What If . . . ?

The other day I met up for coffee with one of my “beta readers” — a term which means little more than a generous soul willing to read a book of mine, answer a fairly long list of questions about the book, and then sit with me to have a further conversation about the book and my posed questions.

It took a while for me to realize that asking people to read for me — and then giving them no guidance as to what I was looking for — usually resulted in a reader’s broad statement of “I like it” or “This isn’t my style of book.” (That was back several books ago, but now I think this “beta reader” idea –Thanks, Writer’s Digest — works better for both reader and writer.)

So, this lovely beta reader of My Plus One, said to me, “How do you come up with these ideas?” and then listed some of the vignettes from the book. You know what? I had no idea how to answer her.

None.

I spent the weekend thinking it over and I do believe I have figured it out.

What if?

That’s it.

When I write, I consistently am asking myself, “What if ____________?”

For instance, in My Plus One, two longtime friends, Ray and Callie, are forced to change their travel plans from spending the month of August in Tanzania to spending it on the road to get from one side of the US to Ray’s sister’s wedding in Portland, Oregon. Along the way, they meet a stray dog outside a convenience store and decide to adopt him. When Ray and Callie decide they are going to fly home instead of drive Ray’s vintage Saab SPG back across middle America, they have to consider what to do with the dog.

Ray and Callie aren’t going to leave him behind. And there’s no way he’s going to ride underneath in the cargo bay. So, the only way to get him to ride up top, with his human family, is to make him a working dog. Right?

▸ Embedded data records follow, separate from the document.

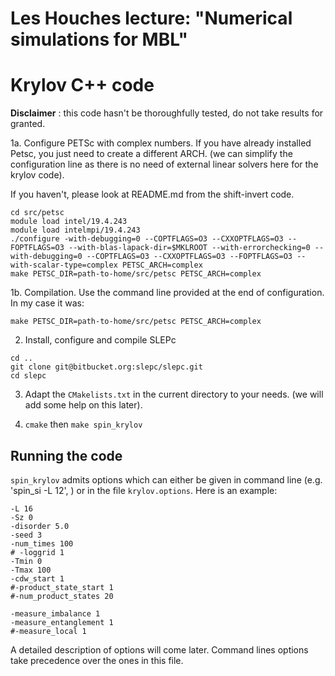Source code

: # Les Houches lecture: "Numerical simulations for MBL"

# Krylov C++ code

**Disclaimer** : this code hasn't be thoroughfully tested, do not take results for granted.


1a. Configure PETSc with complex numbers.
If you have already installed Petsc, you just need to create a different ARCH. (we can simplify the configuration line as there is no need of external linear solvers here for the krylov code).

If you haven't, please look at README.md from the shift-invert code.

```
cd src/petsc
module load intel/19.4.243
module load intelmpi/19.4.243
./configure -with-debugging=0 --COPTFLAGS=O3 --CXXOPTFLAGS=O3 --FOPTFLAGS=O3 --with-blas-lapack-dir=$MKLROOT --with-errorchecking=0 --with-debugging=0 --COPTFLAGS=O3 --CXXOPTFLAGS=O3 --FOPTFLAGS=O3 --with-scalar-type=complex PETSC_ARCH=complex
make PETSC_DIR=path-to-home/src/petsc PETSC_ARCH=complex
```


1b. Compilation. Use the command line provided at the end of configuration. In my case it was:
```
make PETSC_DIR=path-to-home/src/petsc PETSC_ARCH=complex
```

2. Install, configure and compile SLEPc
```
cd ..
git clone git@bitbucket.org:slepc/slepc.git
cd slepc

```

3. Adapt the ```CMakelists.txt``` in the current directory to your needs. (we will add some help on this later).

4. ```cmake``` then `make spin_krylov`


## Running the code

`spin_krylov` admits options which can either be given in command line (e.g. 'spin_si -L 12', ) or in the file `krylov.options`. Here is an example:
```
-L 16
-Sz 0
-disorder 5.0
-seed 3
-num_times 100
# -loggrid 1
-Tmin 0
-Tmax 100
-cdw_start 1
#-product_state_start 1
#-num_product_states 20

-measure_imbalance 1
-measure_entanglement 1
#-measure_local 1
```

A detailed description of options will come later.  Command lines options take precedence over the ones in this file.

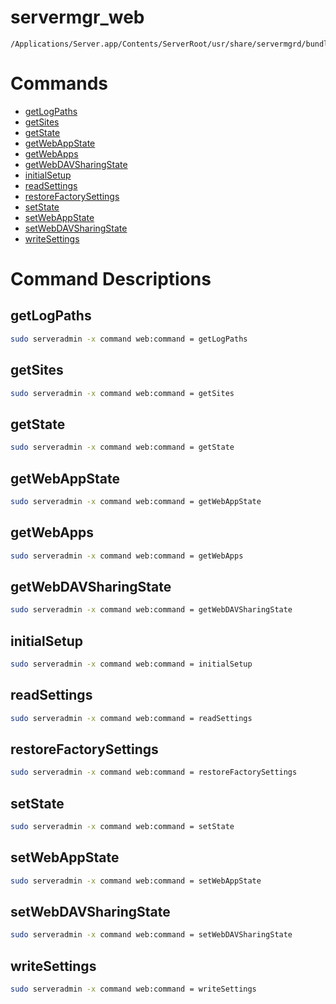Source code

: # servermgr_web

```console
/Applications/Server.app/Contents/ServerRoot/usr/share/servermgrd/bundles/servermgr_web.bundle/Contents/MacOS/servermgr_web
```

# Commands

* [getLogPaths](https://github.com/erikberglund/servermgr_commands/blob/master/servermgr_web.md#getlogpaths)
* [getSites](https://github.com/erikberglund/servermgr_commands/blob/master/servermgr_web.md#getsites)
* [getState](https://github.com/erikberglund/servermgr_commands/blob/master/servermgr_web.md#getstate)
* [getWebAppState](https://github.com/erikberglund/servermgr_commands/blob/master/servermgr_web.md#getwebappstate)
* [getWebApps](https://github.com/erikberglund/servermgr_commands/blob/master/servermgr_web.md#getwebapps)
* [getWebDAVSharingState](https://github.com/erikberglund/servermgr_commands/blob/master/servermgr_web.md#getwebdavsharingstate)
* [initialSetup](https://github.com/erikberglund/servermgr_commands/blob/master/servermgr_web.md#initialsetup)
* [readSettings](https://github.com/erikberglund/servermgr_commands/blob/master/servermgr_web.md#readsettings)
* [restoreFactorySettings](https://github.com/erikberglund/servermgr_commands/blob/master/servermgr_web.md#restorefactorysettings)
* [setState](https://github.com/erikberglund/servermgr_commands/blob/master/servermgr_web.md#setstate)
* [setWebAppState](https://github.com/erikberglund/servermgr_commands/blob/master/servermgr_web.md#setwebappstate)
* [setWebDAVSharingState](https://github.com/erikberglund/servermgr_commands/blob/master/servermgr_web.md#setwebdavsharingstate)
* [writeSettings](https://github.com/erikberglund/servermgr_commands/blob/master/servermgr_web.md#writesettings)

# Command Descriptions

## getLogPaths

```bash
sudo serveradmin -x command web:command = getLogPaths
```

## getSites

```bash
sudo serveradmin -x command web:command = getSites
```

## getState

```bash
sudo serveradmin -x command web:command = getState
```

## getWebAppState

```bash
sudo serveradmin -x command web:command = getWebAppState
```

## getWebApps

```bash
sudo serveradmin -x command web:command = getWebApps
```

## getWebDAVSharingState

```bash
sudo serveradmin -x command web:command = getWebDAVSharingState
```

## initialSetup

```bash
sudo serveradmin -x command web:command = initialSetup
```

## readSettings

```bash
sudo serveradmin -x command web:command = readSettings
```

## restoreFactorySettings

```bash
sudo serveradmin -x command web:command = restoreFactorySettings
```

## setState

```bash
sudo serveradmin -x command web:command = setState
```

## setWebAppState

```bash
sudo serveradmin -x command web:command = setWebAppState
```

## setWebDAVSharingState

```bash
sudo serveradmin -x command web:command = setWebDAVSharingState
```

## writeSettings

```bash
sudo serveradmin -x command web:command = writeSettings
```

Well, Ray and Callie are able-bodied and believe feigning a physical disability would be in poor taste. So, they have a problem. They want to dog on the plane with them but they don’t want to lie.

So . . . here comes the “what if.”

“What if Ray and Callie can find a way to get the dog into the passenger compartment with them?”

So, as the writer, I try to find a way to answer that “what if.”

Here’s what I did:

Callie concocts the scenario where Ray needs the dog for emotional support. Without the dog, Ray can’t fly due to his fear; of course, were Ray to be separated from his emotional-support animal, he’d be a wreck for the cross-country flight and a nuisance to the other passengers. Since she’s a psychologist, Callie writes a “prescription” for the dog to alleviate Ray’s anxiety.

Now, this doesn’t mean the scheme goes off without a hitch, but it injected the story with a scene which I hope readers will find memorable.

It came from asking — and answering — a simple question.

And I think, anyone who wants to can create a story of his or her own by asking “what if?”